Ma Jian’s resistance fiction
S Prasannarajan S Prasannarajan | 10 Jan, 2019
XI JINPING, THE eternal leader of the People’s Republic, has to borrow from the glossary of capitalism to phrase his vision. The Chinese Dream is Xi’s thoughts on ‘national rejuvenation’ condensed as aphorisms of a greater tomorrow. It is communism’s heaven-on-earth refurbished with ‘Chinese characteristics’. It is a counter-narrative to the American Dream, the ideal played out by the freest of nations. Xi, the last maximum leader, sells his dream as a state sedative. Its fantasy-inducing powers make citizens happy prisoners; it banishes questions and makes what Chinese dissidents call the Fifth Modernisation— democracy—redundant in the marketplace. It is still glorious to be rich (thanks to Deng Xiaoping), but it is still dangerous to defy the apparatus, as Leninist as ever. The Chinese Dream is the new helmsman’s attempt to control the mind, forever. Mao wrote poetry. Xi poeticises propaganda.

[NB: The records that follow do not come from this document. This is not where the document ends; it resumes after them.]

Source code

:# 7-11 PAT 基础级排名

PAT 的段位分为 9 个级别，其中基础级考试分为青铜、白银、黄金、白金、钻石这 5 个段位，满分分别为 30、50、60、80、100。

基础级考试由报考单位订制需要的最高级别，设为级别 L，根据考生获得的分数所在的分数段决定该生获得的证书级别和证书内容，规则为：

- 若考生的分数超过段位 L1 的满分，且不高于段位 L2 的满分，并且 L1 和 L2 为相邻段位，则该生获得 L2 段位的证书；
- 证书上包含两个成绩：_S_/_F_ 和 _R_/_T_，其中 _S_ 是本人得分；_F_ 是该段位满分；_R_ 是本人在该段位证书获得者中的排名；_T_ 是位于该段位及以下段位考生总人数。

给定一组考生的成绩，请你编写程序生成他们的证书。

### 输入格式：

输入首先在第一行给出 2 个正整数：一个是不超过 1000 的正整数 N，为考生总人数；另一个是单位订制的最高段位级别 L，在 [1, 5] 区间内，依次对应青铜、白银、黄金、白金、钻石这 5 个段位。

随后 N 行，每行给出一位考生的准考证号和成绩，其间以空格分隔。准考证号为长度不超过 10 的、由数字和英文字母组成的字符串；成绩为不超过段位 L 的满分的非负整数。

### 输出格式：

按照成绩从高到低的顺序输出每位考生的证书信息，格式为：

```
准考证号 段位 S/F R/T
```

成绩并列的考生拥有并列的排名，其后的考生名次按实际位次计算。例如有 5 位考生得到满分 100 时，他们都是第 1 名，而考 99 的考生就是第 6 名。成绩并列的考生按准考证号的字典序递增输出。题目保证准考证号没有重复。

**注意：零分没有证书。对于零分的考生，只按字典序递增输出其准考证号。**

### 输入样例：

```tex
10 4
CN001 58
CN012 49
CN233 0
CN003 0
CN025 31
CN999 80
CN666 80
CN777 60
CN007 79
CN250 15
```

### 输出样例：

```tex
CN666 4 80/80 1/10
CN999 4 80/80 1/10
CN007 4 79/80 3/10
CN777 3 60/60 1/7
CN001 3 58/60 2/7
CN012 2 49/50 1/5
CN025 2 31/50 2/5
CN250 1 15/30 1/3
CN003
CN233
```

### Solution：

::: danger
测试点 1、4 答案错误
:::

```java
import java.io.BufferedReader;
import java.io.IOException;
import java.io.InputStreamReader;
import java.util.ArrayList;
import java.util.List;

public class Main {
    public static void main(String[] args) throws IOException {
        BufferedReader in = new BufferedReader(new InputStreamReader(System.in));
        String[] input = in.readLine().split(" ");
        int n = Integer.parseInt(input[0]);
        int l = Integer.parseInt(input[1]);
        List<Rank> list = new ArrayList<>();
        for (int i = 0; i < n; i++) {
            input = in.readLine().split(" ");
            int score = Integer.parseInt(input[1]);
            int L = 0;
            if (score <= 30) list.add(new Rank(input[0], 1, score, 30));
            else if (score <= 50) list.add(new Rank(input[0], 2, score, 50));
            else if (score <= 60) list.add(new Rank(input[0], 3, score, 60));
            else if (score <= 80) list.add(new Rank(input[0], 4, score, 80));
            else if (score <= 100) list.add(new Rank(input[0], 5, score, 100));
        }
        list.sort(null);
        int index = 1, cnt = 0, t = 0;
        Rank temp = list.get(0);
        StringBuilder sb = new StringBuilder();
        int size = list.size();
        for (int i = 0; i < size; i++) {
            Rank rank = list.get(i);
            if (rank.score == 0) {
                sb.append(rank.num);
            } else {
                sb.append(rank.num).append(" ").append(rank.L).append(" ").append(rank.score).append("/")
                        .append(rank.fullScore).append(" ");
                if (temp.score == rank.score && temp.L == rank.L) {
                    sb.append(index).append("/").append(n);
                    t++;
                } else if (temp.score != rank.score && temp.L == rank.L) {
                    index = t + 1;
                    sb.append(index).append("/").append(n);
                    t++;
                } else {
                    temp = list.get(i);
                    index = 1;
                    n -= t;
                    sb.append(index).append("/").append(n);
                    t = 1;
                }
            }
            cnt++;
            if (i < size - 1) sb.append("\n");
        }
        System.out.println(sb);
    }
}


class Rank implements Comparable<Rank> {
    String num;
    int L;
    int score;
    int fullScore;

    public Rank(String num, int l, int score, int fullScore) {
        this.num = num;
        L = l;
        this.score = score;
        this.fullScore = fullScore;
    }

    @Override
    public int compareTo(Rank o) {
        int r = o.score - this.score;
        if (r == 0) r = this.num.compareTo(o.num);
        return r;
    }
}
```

Ma Jian, the Chinese novelist in exile, is a dissident burdened by memory. He is haunted by a past that abhors manufactured dreams. He has opted out of the glitzy tyranny of Xi to write what can be called resistance fiction. His new book, China Dream, has the immediacy of a headline and the urgency of a lone cry from Xi’s paradise. As a parable that draws from the bathos and burlesque that seldom escape the bamboo curtain to spoil the great-leap China stories we read, China Dream works as a rebuke and a lament.
Ma turns the personal tragedy of a local apparatchik, narrated with comic exuberance, into a political rejoinder, a rejection of the cosiest make-believe ever built. In this novel set in the here and now, Ma Daode—fat, corrupt, lecherous—is the director of China Dream Bureau, currently obsessed with the idea of brain cleansing. Xi’s Chinese Dream mandates that every private dream should be eradicated. Schooled in the Cultural Revolution, Director Ma remains a tortured, conflicted soul even as he imagines new ways to banish memories and ‘illegal’ dreams from his province. The more he tries to erect Xi’s Dream on the ruins of the past, the more he is wracked by the memories of orchestrated blood feuds of the Cultural Revolution.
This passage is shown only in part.